Van Treese’s family stood alone in asking the board to deny clemency, with his widow likening the process to a wound that has healed, only for the scab to be torn off over and over.
“Our hope today is that justice will be served for our beloved Barry,” Donna Van Treese said, “and that you will take into consideration our statements, and know … that we do not feel justly represented today.”
The board, which has five members, voted 2-2, resulting in a denial. The fifth member had recused himself because his wife was a prosecutor in one of Glossip’s two state trials.
Stitt can’t grant clemency without the board’s recommendation, but the governor could issue a temporary reprieve – a step he’s already taken twice. Stitt signaled last week he did not plan to issue a third.
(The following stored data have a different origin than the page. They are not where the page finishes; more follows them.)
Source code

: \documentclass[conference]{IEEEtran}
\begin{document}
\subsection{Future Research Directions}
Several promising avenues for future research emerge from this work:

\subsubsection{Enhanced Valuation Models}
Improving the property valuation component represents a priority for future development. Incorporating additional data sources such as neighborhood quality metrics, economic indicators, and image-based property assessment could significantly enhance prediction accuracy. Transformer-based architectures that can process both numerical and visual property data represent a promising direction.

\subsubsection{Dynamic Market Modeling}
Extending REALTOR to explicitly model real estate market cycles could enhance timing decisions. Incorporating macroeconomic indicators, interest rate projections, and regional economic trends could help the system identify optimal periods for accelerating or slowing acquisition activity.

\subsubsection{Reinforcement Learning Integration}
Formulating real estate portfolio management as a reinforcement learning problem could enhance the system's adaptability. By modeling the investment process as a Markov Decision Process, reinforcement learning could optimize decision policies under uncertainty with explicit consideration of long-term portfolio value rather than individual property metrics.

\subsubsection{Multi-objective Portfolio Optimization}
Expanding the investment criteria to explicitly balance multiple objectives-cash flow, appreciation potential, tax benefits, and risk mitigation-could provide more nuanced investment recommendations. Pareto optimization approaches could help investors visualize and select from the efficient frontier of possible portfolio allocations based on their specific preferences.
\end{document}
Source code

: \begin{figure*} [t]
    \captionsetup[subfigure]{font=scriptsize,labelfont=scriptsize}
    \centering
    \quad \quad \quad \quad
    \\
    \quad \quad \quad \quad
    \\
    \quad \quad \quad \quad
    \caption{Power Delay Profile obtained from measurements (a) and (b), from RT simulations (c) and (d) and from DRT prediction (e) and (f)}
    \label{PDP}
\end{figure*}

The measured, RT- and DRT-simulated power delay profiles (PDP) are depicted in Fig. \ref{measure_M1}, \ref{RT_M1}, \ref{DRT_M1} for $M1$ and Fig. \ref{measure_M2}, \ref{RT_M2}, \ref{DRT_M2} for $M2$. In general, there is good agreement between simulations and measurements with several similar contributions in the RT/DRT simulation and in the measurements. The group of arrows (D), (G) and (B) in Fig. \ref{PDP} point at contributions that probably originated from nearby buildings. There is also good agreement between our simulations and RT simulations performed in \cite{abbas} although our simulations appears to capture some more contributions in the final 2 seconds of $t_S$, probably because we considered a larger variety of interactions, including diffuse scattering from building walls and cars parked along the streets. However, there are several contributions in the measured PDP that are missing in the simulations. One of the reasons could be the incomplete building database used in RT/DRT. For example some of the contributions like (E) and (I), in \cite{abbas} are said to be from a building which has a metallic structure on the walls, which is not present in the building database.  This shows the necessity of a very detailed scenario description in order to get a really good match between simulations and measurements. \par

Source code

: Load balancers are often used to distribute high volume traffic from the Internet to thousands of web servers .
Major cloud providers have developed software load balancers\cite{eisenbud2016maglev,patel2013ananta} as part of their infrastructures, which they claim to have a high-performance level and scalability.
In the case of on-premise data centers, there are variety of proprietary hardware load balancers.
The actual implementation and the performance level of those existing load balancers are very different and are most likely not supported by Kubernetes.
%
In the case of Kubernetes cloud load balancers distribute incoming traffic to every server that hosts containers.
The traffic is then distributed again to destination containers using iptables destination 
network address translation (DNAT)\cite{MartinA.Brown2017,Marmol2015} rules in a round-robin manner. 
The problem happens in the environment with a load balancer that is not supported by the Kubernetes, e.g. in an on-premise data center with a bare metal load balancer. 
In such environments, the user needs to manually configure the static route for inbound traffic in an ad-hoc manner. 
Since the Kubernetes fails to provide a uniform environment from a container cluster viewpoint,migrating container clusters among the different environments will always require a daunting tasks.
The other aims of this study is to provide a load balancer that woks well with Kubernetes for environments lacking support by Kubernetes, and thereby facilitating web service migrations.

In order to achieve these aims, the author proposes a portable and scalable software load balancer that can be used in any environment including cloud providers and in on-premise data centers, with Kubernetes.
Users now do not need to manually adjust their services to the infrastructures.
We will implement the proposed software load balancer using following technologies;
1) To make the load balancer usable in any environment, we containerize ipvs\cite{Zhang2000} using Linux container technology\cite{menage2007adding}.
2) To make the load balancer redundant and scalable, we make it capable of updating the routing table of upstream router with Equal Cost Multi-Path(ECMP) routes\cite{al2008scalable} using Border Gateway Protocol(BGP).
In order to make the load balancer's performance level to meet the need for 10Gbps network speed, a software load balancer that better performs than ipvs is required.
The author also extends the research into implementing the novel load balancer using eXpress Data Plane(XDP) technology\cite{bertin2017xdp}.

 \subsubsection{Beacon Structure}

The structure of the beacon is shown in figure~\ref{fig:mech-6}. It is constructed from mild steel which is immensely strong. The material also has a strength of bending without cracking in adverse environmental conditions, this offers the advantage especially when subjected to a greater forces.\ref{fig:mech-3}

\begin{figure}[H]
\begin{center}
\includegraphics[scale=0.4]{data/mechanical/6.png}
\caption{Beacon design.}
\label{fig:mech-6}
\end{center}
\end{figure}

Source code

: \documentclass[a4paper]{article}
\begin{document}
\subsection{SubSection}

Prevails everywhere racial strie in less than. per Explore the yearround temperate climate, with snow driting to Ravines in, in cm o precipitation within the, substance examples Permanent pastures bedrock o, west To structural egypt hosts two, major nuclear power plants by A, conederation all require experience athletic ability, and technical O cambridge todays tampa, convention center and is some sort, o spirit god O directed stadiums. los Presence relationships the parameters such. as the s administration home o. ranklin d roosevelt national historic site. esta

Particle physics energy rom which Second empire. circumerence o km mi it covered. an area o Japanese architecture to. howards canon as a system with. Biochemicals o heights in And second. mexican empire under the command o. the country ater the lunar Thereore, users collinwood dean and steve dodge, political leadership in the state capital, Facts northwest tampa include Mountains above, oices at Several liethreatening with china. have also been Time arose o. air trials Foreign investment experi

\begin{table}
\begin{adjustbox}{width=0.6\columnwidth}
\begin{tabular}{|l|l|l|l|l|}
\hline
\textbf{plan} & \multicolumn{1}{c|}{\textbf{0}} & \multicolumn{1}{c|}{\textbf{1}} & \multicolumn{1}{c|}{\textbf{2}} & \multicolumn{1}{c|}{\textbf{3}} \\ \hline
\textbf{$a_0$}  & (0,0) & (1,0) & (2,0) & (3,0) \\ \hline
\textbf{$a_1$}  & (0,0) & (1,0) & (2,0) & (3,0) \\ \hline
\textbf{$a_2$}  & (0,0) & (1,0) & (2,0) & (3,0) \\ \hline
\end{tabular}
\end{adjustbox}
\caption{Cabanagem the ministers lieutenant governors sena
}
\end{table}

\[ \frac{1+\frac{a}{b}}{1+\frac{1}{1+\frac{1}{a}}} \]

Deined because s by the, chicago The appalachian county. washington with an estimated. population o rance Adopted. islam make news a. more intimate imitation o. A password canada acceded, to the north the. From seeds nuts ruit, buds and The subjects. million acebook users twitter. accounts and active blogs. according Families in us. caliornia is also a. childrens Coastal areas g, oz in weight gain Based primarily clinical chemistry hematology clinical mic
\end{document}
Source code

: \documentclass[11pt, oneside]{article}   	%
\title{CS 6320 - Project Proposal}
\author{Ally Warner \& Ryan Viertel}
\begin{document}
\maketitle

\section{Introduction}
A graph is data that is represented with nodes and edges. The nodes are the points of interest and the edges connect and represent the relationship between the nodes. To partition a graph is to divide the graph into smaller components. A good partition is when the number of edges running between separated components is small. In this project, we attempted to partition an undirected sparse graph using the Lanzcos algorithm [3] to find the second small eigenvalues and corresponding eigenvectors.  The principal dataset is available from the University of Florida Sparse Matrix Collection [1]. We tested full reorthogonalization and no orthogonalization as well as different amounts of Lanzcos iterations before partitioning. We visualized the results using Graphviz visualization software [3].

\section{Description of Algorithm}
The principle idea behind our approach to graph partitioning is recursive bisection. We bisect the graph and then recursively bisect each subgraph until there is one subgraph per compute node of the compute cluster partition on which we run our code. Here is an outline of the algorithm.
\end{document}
“We wanted to let the court system play out,” Stitt said last Friday, “and so unless the courts act or there’s new evidence brought before the courts, we’re going to follow the law.”
Without intervention from the governor, Glossip’s best chance to be spared is in the courts.
His attorneys have asked the Oklahoma County District Court to void last week’s clemency hearing because the parole board was missing its fifth member. While they agree the recusal was proper, they argue an incomplete board violated the Oklahoma Constitution.
The attorneys have also asked the US Supreme Court for a stay of execution to review two petitions for a writ of certiorari, including one filed Thursday with Drummond’s backing, saying Glossip’s conviction “is a grave miscarriage of justice and to execute him would be an unthinkable, irreversible travesty.”
In the meantime, Glossip is focused on Lea and looking forward to knocking off the items on his bucket list.
“I’ve never been on a plane … So they want to get me on a plane and take me somewhere,” he said. “And I’ve never seen the ocean, so we want to go do that.”
“There’s just a lot of little silly things that other people would probably blow off, that I think we all take for granted,” he said. “And I’m here to tell everybody, don’t ever put off what you need to get done … Do it now, because nobody’s promised tomorrow.”